Kulit di punggung tengahku berdesir dengan api di tempat yang sulit dijangkau antara tali bra dan tulang ekor yang membuat bahkan orang yang paling bersendi ganda meregangkan tubuhnya melebihi beberapa inci dari kapasitasnya untuk meredakan gatal dengan garukan lega. Saya meraih dan meraih, berharap ujung kuku saya yang pendek dan alami bisa menyerempet epidermis saya yang meradang untuk mengatasi benjolan kecil yang muncul dalam semalam. Begitu saya akhirnya berhasil mengubah posisi saya untuk meredakan kekhawatiran saya, saya berjalan ke kamar mandi saya untuk melihat kerusakan punggung saya di cermin.

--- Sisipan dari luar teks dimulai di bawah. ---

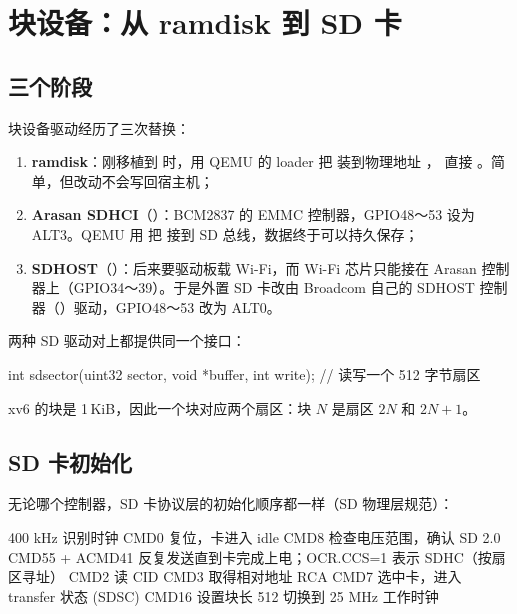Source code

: \section{块设备：从 ramdisk 到 SD 卡}

\subsection{三个阶段}

块设备驱动经历了三次替换：

\begin{enumerate}
  \item \textbf{ramdisk}：刚移植到  时，用 QEMU 的 loader 把  装到物理地址 ， 直接 。简单，但改动不会写回宿主机；
  \item \textbf{Arasan SDHCI}（）：BCM2837 的 EMMC 控制器，GPIO48～53 设为 ALT3。QEMU 用  把  接到 SD 总线，数据终于可以持久保存；
  \item \textbf{SDHOST}（）：后来要驱动板载 Wi-Fi，而 Wi-Fi 芯片只能接在 Arasan 控制器上（GPIO34～39）。于是外置 SD 卡改由 Broadcom 自己的 SDHOST 控制器（）驱动，GPIO48～53 改为 ALT0。
\end{enumerate}

两种 SD 驱动对上都提供同一个接口：

\begin{ccode}
int sdsector(uint32 sector, void *buffer, int write);   // 读写一个 512 字节扇区
\end{ccode}

xv6 的块是 1\,KiB，因此一个块对应两个扇区：块 $N$ 是扇区 $2N$ 和 $2N+1$。

\subsection{SD 卡初始化}

无论哪个控制器，SD 卡协议层的初始化顺序都一样（SD 物理层规范\cite{sdspec}）：

\begin{txtcode}
400 kHz 识别时钟
CMD0                复位，卡进入 idle
CMD8                检查电压范围，确认 SD 2.0
CMD55 + ACMD41      反复发送直到卡完成上电；OCR.CCS=1 表示 SDHC（按扇区寻址）
CMD2                读 CID
CMD3                取得相对地址 RCA
CMD7                选中卡，进入 transfer 状态
(SDSC) CMD16        设置块长 512
切换到 25 MHz 工作时钟
\end{txtcode}

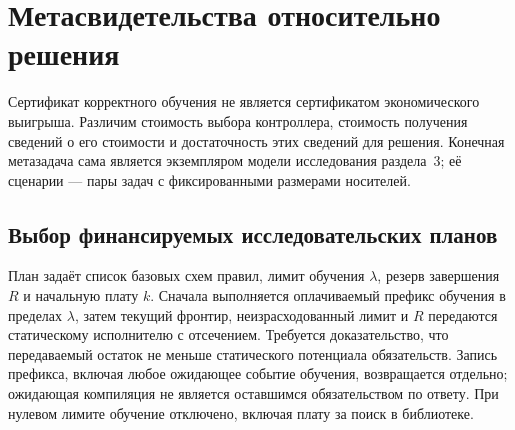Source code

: \section{Метасвидетельства относительно решения}\label{sec:meta-evidence}
Сертификат корректного обучения не является сертификатом экономического выигрыша. Различим стоимость выбора контроллера, стоимость получения сведений о его стоимости и достаточность этих сведений для решения. Конечная метазадача сама является экземпляром модели исследования раздела~3; её сценарии --- пары задач с фиксированными размерами носителей.

\subsection{Выбор финансируемых исследовательских планов}
План задаёт список базовых схем правил, лимит обучения $\lambda$, резерв завершения $R$ и начальную плату $k$. Сначала выполняется оплачиваемый префикс обучения в пределах $\lambda$, затем текущий фронтир, неизрасходованный лимит и $R$ передаются статическому исполнителю с отсечением. Требуется доказательство, что передаваемый остаток не меньше статического потенциала обязательств. Запись префикса, включая любое ожидающее событие обучения, возвращается отдельно; ожидающая компиляция не является оставшимся обязательством по ответу. При нулевом лимите обучение отключено, включая плату за поиск в библиотеке.

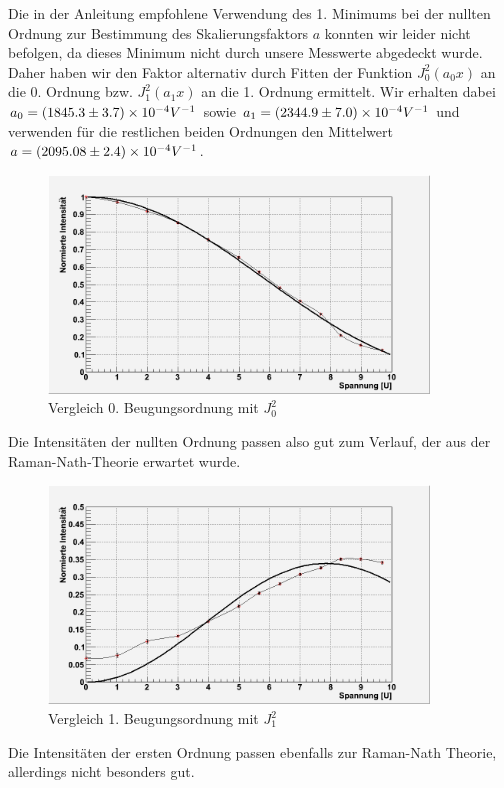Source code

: Die in der Anleitung empfohlene Verwendung des 1. Minimums bei der nullten Ordnung zur Bestimmung des Skalierungsfaktors $ a $ konnten wir leider nicht befolgen, da dieses Minimum nicht durch unsere Messwerte abgedeckt wurde. Daher haben wir den Faktor alternativ durch Fitten der Funktion $J_0^2(a_0 x)$ an die 0. Ordnung bzw. $J_1^2(a_1 x)$ an die 1. Ordnung ermittelt. Wir erhalten dabei $a_0 = (1845.3 \pm 3.7)\times 10^{-4} V^{-1}$ sowie $a_1 = (2344.9 \pm 7.0)\times 10^{-4} V^{-1} $ und verwenden für die restlichen beiden Ordnungen den Mittelwert $a = (2095.08 \pm 2.4)\times 10^{-4} V^{-1}$. 

\begin{figure}[H]
 \includegraphics[width=0.9\textwidth]{Bilder/raman/raman-fit_0.png}
 \caption{Vergleich 0. Beugungsordnung mit $J_0^2$}
\end{figure}
Die Intensitäten der nullten Ordnung passen also gut zum Verlauf, der aus der Raman-Nath-Theorie erwartet wurde.
\begin{figure}[H]
 \includegraphics[width=0.9\textwidth]{Bilder/raman/raman-fit_1.png}
 \caption{Vergleich 1. Beugungsordnung mit $J_1^2$}
\end{figure}
Die Intensitäten der ersten Ordnung passen ebenfalls zur Raman-Nath Theorie, allerdings nicht besonders gut.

Pada pemeriksaan awal saya, saya melihat apa yang tampak seperti ruam merah. Sebagai seseorang yang menderita eksim, Saya mendiagnosis diri sendiri dan masuk ke mobil saya untuk pergi ke dokter umum saya untuk krim hidrokortison tingkat resep yang saya yakin saya butuhkan. Sepanjang perjalanan, saya menggosok punggung saya yang mengenakan T-shirt katun ke bagian belakang kursi saya, menggaruk dan mengemudi sepanjang jalan.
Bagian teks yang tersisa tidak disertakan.